The purpose of this paper is to present the development and comparison of selected time‐domain and Laplace‐domain methods for the simulation of waves propagating along multiconductor transmission lines (MTLs), both uniform and nonuniform, and sensitivities with respect to distributed and lumped parameters of MTL systems.
A methodology is based on discrete, semidiscrete and continuous MTL models formulated and solved both in the time and Laplace domains, latter combined with a numerical inverse Laplace transform (NILT).
The most accurate method is that based on the MTL Laplace‐domain continuous model, processed via the MTL chain matrix and connected with an NILT. This method concurrently shows minimal RAM requirements, and in case of uniform MTLs, it runs fastest. For nonuniform MTLs, however, the implicit Wendroff formula is fastest, as long as the RAM is available.
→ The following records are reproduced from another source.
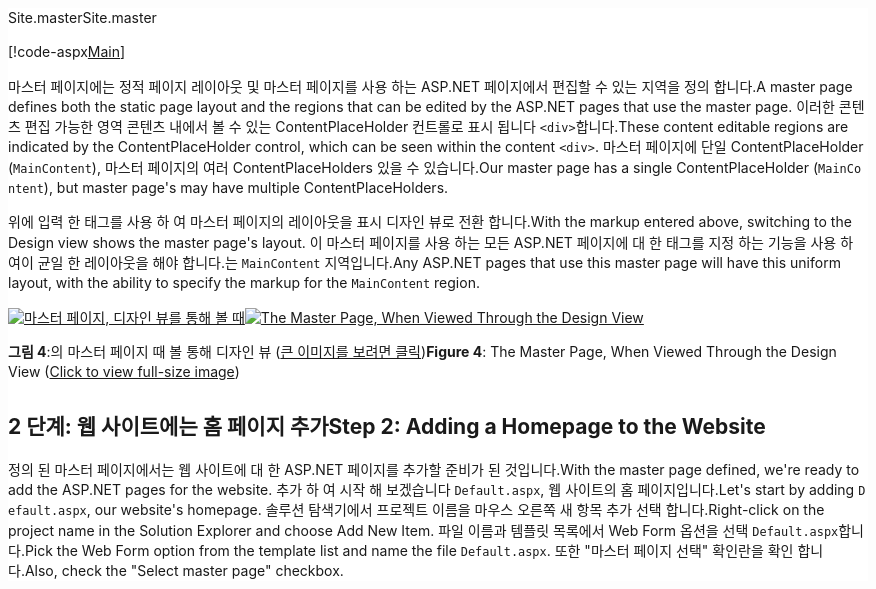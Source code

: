 <span data-ttu-id="b89f9-137">Site.master</span><span class="sxs-lookup"><span data-stu-id="b89f9-137">Site.master</span></span>


[!code-aspx[Main](master-pages-and-site-navigation-cs/samples/sample1.aspx)]

<span data-ttu-id="b89f9-138">마스터 페이지에는 정적 페이지 레이아웃 및 마스터 페이지를 사용 하는 ASP.NET 페이지에서 편집할 수 있는 지역을 정의 합니다.</span><span class="sxs-lookup"><span data-stu-id="b89f9-138">A master page defines both the static page layout and the regions that can be edited by the ASP.NET pages that use the master page.</span></span> <span data-ttu-id="b89f9-139">이러한 콘텐츠 편집 가능한 영역 콘텐츠 내에서 볼 수 있는 ContentPlaceHolder 컨트롤로 표시 됩니다 `<div>`합니다.</span><span class="sxs-lookup"><span data-stu-id="b89f9-139">These content editable regions are indicated by the ContentPlaceHolder control, which can be seen within the content `<div>`.</span></span> <span data-ttu-id="b89f9-140">마스터 페이지에 단일 ContentPlaceHolder (`MainContent`), 마스터 페이지의 여러 ContentPlaceHolders 있을 수 있습니다.</span><span class="sxs-lookup"><span data-stu-id="b89f9-140">Our master page has a single ContentPlaceHolder (`MainContent`), but master page's may have multiple ContentPlaceHolders.</span></span>

<span data-ttu-id="b89f9-141">위에 입력 한 태그를 사용 하 여 마스터 페이지의 레이아웃을 표시 디자인 뷰로 전환 합니다.</span><span class="sxs-lookup"><span data-stu-id="b89f9-141">With the markup entered above, switching to the Design view shows the master page's layout.</span></span> <span data-ttu-id="b89f9-142">이 마스터 페이지를 사용 하는 모든 ASP.NET 페이지에 대 한 태그를 지정 하는 기능을 사용 하 여이 균일 한 레이아웃을 해야 합니다.는 `MainContent` 지역입니다.</span><span class="sxs-lookup"><span data-stu-id="b89f9-142">Any ASP.NET pages that use this master page will have this uniform layout, with the ability to specify the markup for the `MainContent` region.</span></span>


<span data-ttu-id="b89f9-143">[![마스터 페이지, 디자인 뷰를 통해 볼 때](master-pages-and-site-navigation-cs/_static/image9.png)](master-pages-and-site-navigation-cs/_static/image8.png)</span><span class="sxs-lookup"><span data-stu-id="b89f9-143">[![The Master Page, When Viewed Through the Design View](master-pages-and-site-navigation-cs/_static/image9.png)](master-pages-and-site-navigation-cs/_static/image8.png)</span></span>

<span data-ttu-id="b89f9-144">**그림 4**:의 마스터 페이지 때 볼 통해 디자인 뷰 ([큰 이미지를 보려면 클릭](master-pages-and-site-navigation-cs/_static/image10.png))</span><span class="sxs-lookup"><span data-stu-id="b89f9-144">**Figure 4**: The Master Page, When Viewed Through the Design View ([Click to view full-size image](master-pages-and-site-navigation-cs/_static/image10.png))</span></span>


## <a name="step-2-adding-a-homepage-to-the-website"></a><span data-ttu-id="b89f9-145">2 단계: 웹 사이트에는 홈 페이지 추가</span><span class="sxs-lookup"><span data-stu-id="b89f9-145">Step 2: Adding a Homepage to the Website</span></span>

<span data-ttu-id="b89f9-146">정의 된 마스터 페이지에서는 웹 사이트에 대 한 ASP.NET 페이지를 추가할 준비가 된 것입니다.</span><span class="sxs-lookup"><span data-stu-id="b89f9-146">With the master page defined, we're ready to add the ASP.NET pages for the website.</span></span> <span data-ttu-id="b89f9-147">추가 하 여 시작 해 보겠습니다 `Default.aspx`, 웹 사이트의 홈 페이지입니다.</span><span class="sxs-lookup"><span data-stu-id="b89f9-147">Let's start by adding `Default.aspx`, our website's homepage.</span></span> <span data-ttu-id="b89f9-148">솔루션 탐색기에서 프로젝트 이름을 마우스 오른쪽 새 항목 추가 선택 합니다.</span><span class="sxs-lookup"><span data-stu-id="b89f9-148">Right-click on the project name in the Solution Explorer and choose Add New Item.</span></span> <span data-ttu-id="b89f9-149">파일 이름과 템플릿 목록에서 Web Form 옵션을 선택 `Default.aspx`합니다.</span><span class="sxs-lookup"><span data-stu-id="b89f9-149">Pick the Web Form option from the template list and name the file `Default.aspx`.</span></span> <span data-ttu-id="b89f9-150">또한 "마스터 페이지 선택" 확인란을 확인 합니다.</span><span class="sxs-lookup"><span data-stu-id="b89f9-150">Also, check the "Select master page" checkbox.</span></span>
The research is limited to linear MTLs only and the methods suppose terminating circuits based on their generalized Thévenin equivalents. They can be, however, generalized for more complex systems via more sophisticated boundary conditions treatment. The time‐domain methods have further potential to be generalized towards nonlinear MTLs.
The methods considered can contribute to solving signal integrity issues in high‐speed electronic systems, the Matlab routines developed can serve in education process as well.
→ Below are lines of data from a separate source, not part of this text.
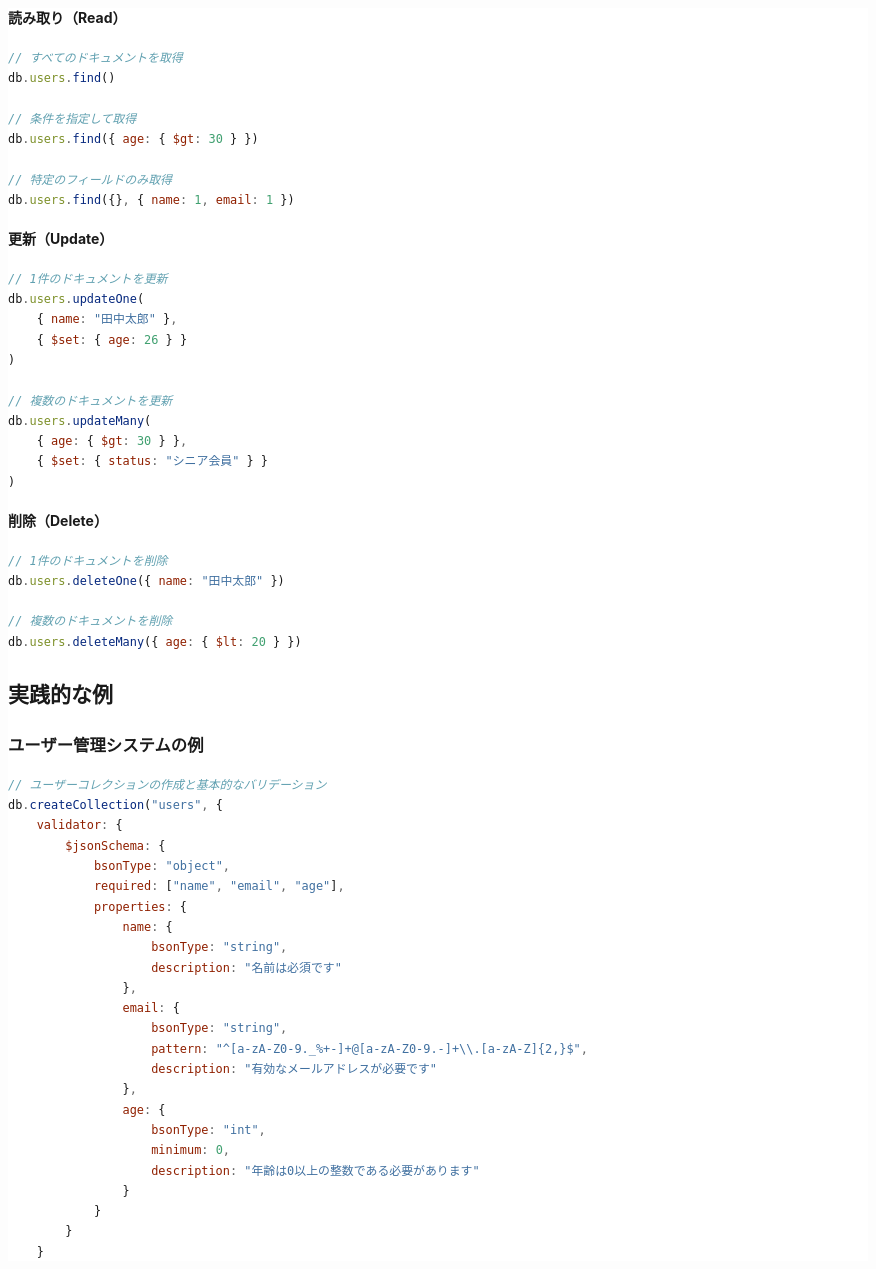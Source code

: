 #### 読み取り（Read）
```javascript
// すべてのドキュメントを取得
db.users.find()

// 条件を指定して取得
db.users.find({ age: { $gt: 30 } })

// 特定のフィールドのみ取得
db.users.find({}, { name: 1, email: 1 })
```

#### 更新（Update）
```javascript
// 1件のドキュメントを更新
db.users.updateOne(
    { name: "田中太郎" },
    { $set: { age: 26 } }
)

// 複数のドキュメントを更新
db.users.updateMany(
    { age: { $gt: 30 } },
    { $set: { status: "シニア会員" } }
)
```

#### 削除（Delete）
```javascript
// 1件のドキュメントを削除
db.users.deleteOne({ name: "田中太郎" })

// 複数のドキュメントを削除
db.users.deleteMany({ age: { $lt: 20 } })
```

## 実践的な例

### ユーザー管理システムの例
```javascript
// ユーザーコレクションの作成と基本的なバリデーション
db.createCollection("users", {
    validator: {
        $jsonSchema: {
            bsonType: "object",
            required: ["name", "email", "age"],
            properties: {
                name: {
                    bsonType: "string",
                    description: "名前は必須です"
                },
                email: {
                    bsonType: "string",
                    pattern: "^[a-zA-Z0-9._%+-]+@[a-zA-Z0-9.-]+\\.[a-zA-Z]{2,}$",
                    description: "有効なメールアドレスが必要です"
                },
                age: {
                    bsonType: "int",
                    minimum: 0,
                    description: "年齢は0以上の整数である必要があります"
                }
            }
        }
    }
```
The implicit Wendroff formula has been adapted to enable simulation of voltage and/or current distributions and their sensitivities along the nonuniform MTLs' wires. Besides, semidiscrete and continuous nonuniform MTL models have been elaborated to enable sensitivities determination, both in the time and Laplace domains, latter connected with the NILT technique based on fast Fourier transform/inverse fast Fourier transform and quotient‐difference algorithms.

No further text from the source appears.